87 S.E.2d 367 | Ga. Ct. App. | 1955
GUINN
v.
THE STATE.
Court of Appeals of Georgia.
D. L. Lomenick, Jr., for plaintiff in error.
Earl B. Self, Solicitor-General, contra.
*870 TOWNSEND, J.
1. Motions to continue are within the sound discretion of the trial court, and this court will not interfere unless there is an abuse of such discretion. Code § 81-1419. Where, as here, the defendant on the morning of the trial announced ready as to an indictment charging him with molesting a minor child, and where, during the morning, this indictment was quashed and another returned identical in all respects with the first, except that certain portions of the anatomy were described by their technical rather than their colloquial terminology, it was not an abuse of discretion for the trial court to deny a continuance based on the sole ground that sufficient time had not been granted counsel to examine the new indictment and prepare his defense thereunder. See, in this connection, Butts v. State, 211 Ga. 16 (1) (83 S.E.2d 610).

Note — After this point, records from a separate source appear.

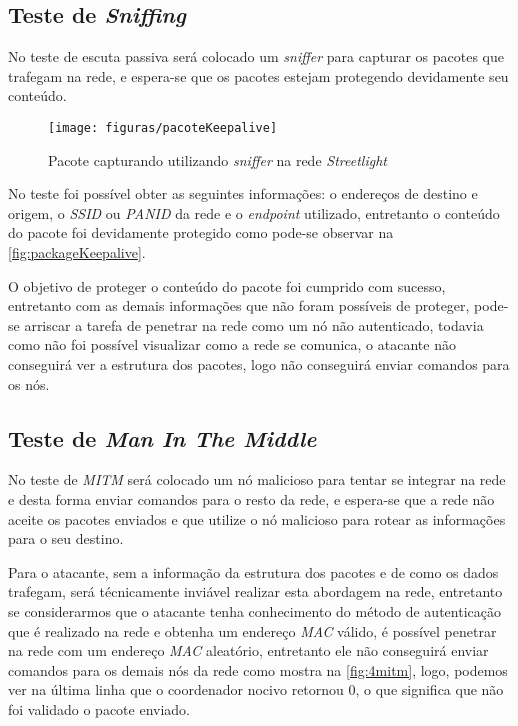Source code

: \subsection{Teste de \emph{Sniffing}}
\par No teste de escuta passiva ser\'a colocado um \emph{sniffer} para capturar os pacotes que trafegam na rede, e espera-se que os pacotes estejam protegendo devidamente seu conte\'udo.

\begin{figure}[ht]
    \centering
    \caption{Pacote capturando utilizando \emph{sniffer} na rede \emph{Streetlight}}
    \texttt{[image: figuras/pacoteKeepalive]}
    \label{fig:packageKeepalive}
\end{figure} 

\par No teste foi poss\'ivel obter as seguintes informa\c{c}\~oes: o endere\c{c}os de destino e origem, o \emph{SSID} ou \emph{PANID} da rede e o \emph{endpoint} utilizado, entretanto o conte\'udo do pacote foi devidamente protegido como pode-se observar na \autoref{fig:packageKeepalive}.

\par O objetivo de proteger o conte\'udo do pacote foi cumprido com sucesso, entretanto com as demais informa\c{c}\~oes que n\~ao foram poss\'iveis de proteger, pode-se arriscar a tarefa de penetrar na rede como um n\'o n\~ao autenticado, todavia como n\~ao foi poss\'ivel visualizar como a rede se comunica, o atacante n\~ao conseguir\'a ver a estrutura dos pacotes, logo n\~ao conseguir\'a enviar comandos para os n\'os.

\subsection{Teste de \emph{Man In The Middle}}
\par No teste de \emph{MITM} ser\'a colocado um n\'o malicioso para tentar se integrar na rede e desta forma enviar comandos para o resto da rede, e espera-se que a rede n\~ao aceite os pacotes enviados e que utilize o n\'o malicioso para rotear as informa\c{c}\~oes para o seu destino.

\par Para o atacante, sem a informa\c{c}\~ao da estrutura dos pacotes e de como os dados trafegam, ser\'a t\'ecnicamente invi\'avel realizar esta abordagem na rede, entretanto se considerarmos que o atacante tenha conhecimento do m\'etodo de autentica\c{c}\~ao que \'e realizado na rede e obtenha um endere\c{c}o \emph{MAC} v\'alido, \'e poss\'ivel penetrar na rede com um endere\c{c}o \emph{MAC} aleat\'orio, entretanto ele n\~ao conseguir\'a enviar comandos para os demais n\'os da rede como mostra na \autoref{fig:4mitm}, logo, podemos ver na \'ultima linha que o coordenador nocivo retornou 0, o que significa que n\~ao foi validado o pacote enviado.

2. The evidence of the prosecutrix, a child of seven, was clear and convincing as to the acts of the defendant on her person, and was sufficient to authorize the verdict, in view of the fact that the child was examined by the court as to competency and found to understand the nature of an oath. The defendant admitted that he was in the cornfield with the child and her brother on the day in question, helping her father to plant corn, and that he sent the little brother back to the house with some tobacco, but denied committing the act for which he was on trial. It is not essential, for the evidence to authorize a conviction, that the testimony of the child be corroborated. Curry v. State, 87 Ga. App. 451 (1) (74 S.E.2d 249). The verdict has the approval of the trial court and, no error of law appearing, it will not be disturbed by this court.
Judgment affirmed. Gardner, P. J., and Carlisle, J., concur.